(RAW DATA begins)

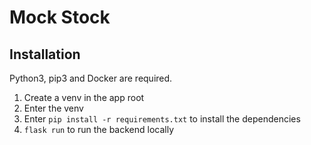 # Mock Stock

## Installation
Python3, pip3 and Docker are required.

1. Create a venv in the app root
2. Enter the venv
3. Enter `pip install -r requirements.txt` to install the dependencies
4. `flask run` to run the backend locally
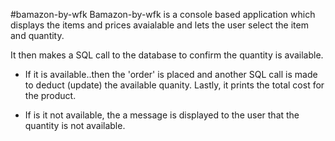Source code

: #bamazon-by-wfk
Bamazon-by-wfk is a console based application which displays the items and prices avaialable and lets the user select the item and quantity.

It then makes a SQL call to the database to confirm the quantity is available. 

* If  it is available..then the 'order' is placed and another SQL call is made to deduct (update) the available quanity.  Lastly, it prints the total cost for the product.

* If is it not available, the a  message is displayed to the user that the quantity is not available.

 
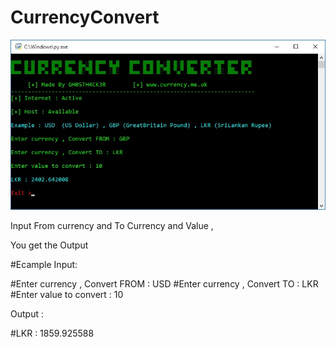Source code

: # CurrencyConvert


![Screenshot](https://github.com/GH0STH4CKER/CurrencyConvert/blob/master/currencyconvertSS.jpeg?raw=true)

Input From currency and To Currency and Value , 

You get the Output

#Ecample Input:

#Enter currency , Convert FROM : USD
#Enter currency , Convert TO : LKR
#Enter value to convert : 10

Output :

#LKR : 1859.925588
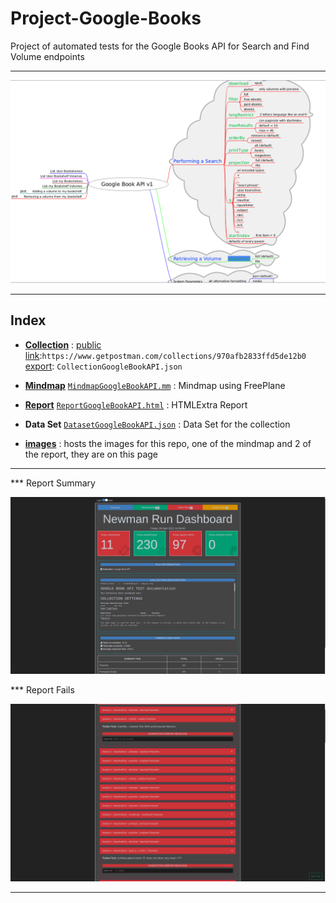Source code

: # Project-Google-Books

Project of automated tests for the Google Books API for Search and Find Volume endpoints

- - - - - - - - - - - - - - - - - - - - - - - - - - - - - - -
![mindmap](images/MindmapGoogleBookAPI.png?raw=true)
- - - - - - - - - - - - - - - - - - - - - - - - - - - - - - -

## Index

* [**Collection**](https://github.com/RomainSeite/Project-Google-Books/blob/main/CollectionGoogleBookAPI.json) :
[public link](https://www.getpostman.com/collections/970afb2833ffd5de12b0):`https://www.getpostman.com/collections/970afb2833ffd5de12b0`
[export](https://github.com/RomainSeite/Project-Google-Books/blob/main/CollectionGoogleBookAPI.json): `CollectionGoogleBookAPI.json`

* [**Mindmap**](https://github.com/RomainSeite/Project-Google-Books/blob/main/images/MindmapGoogleBookAPI.png) [`MindmapGoogleBookAPI.mm`](https://github.com/RomainSeite/Project-Google-Books/blob/main/MindmapGoogleBookAPI.mm) : Mindmap using FreePlane

* [**Report**](https://github.com/RomainSeite/Project-Google-Books/blob/main/images/ReportSummaryGoogleBookAPI.png) [`ReportGoogleBookAPI.html`](https://github.com/RomainSeite/Project-Google-Books/blob/main/ReportGoogleBookAPI.html) : HTMLExtra Report

* **Data Set** [`DatasetGoogleBookAPI.json`](https://github.com/RomainSeite/Project-Google-Books/blob/main/DatasetGoogleBookAPI.json) : Data Set for the collection

* [**images**](https://github.com/RomainSeite/Project-Google-Books/tree/main/images) : hosts the images for this repo, one of the mindmap and 2 of the report, they are on this page

- - - - - - - - - - - - - - - - - - - - - - - - - - - - - - -

*** Report Summary

![report](images/ReportSummaryGoogleBookAPI.png?raw=true)

*** Report Fails

![report](images/ReportFailsGoogleBookAPI.png?raw=true)

- - - - - - - - - - - - - - - - - - - - - - - - - - - - - - -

(RAW DATA ends)

INSTRUCTIONS FOR THE TASK:
Search the entries for the string "quantity" and collect each line that has it.

RESPONSE BELOW:
Bamazon-by-wfk is a console based application which displays the items and prices avaialable and lets the user select the item and quantity.
It then makes a SQL call to the database to confirm the quantity is available. 
* If is it not available, the a  message is displayed to the user that the quantity is not available.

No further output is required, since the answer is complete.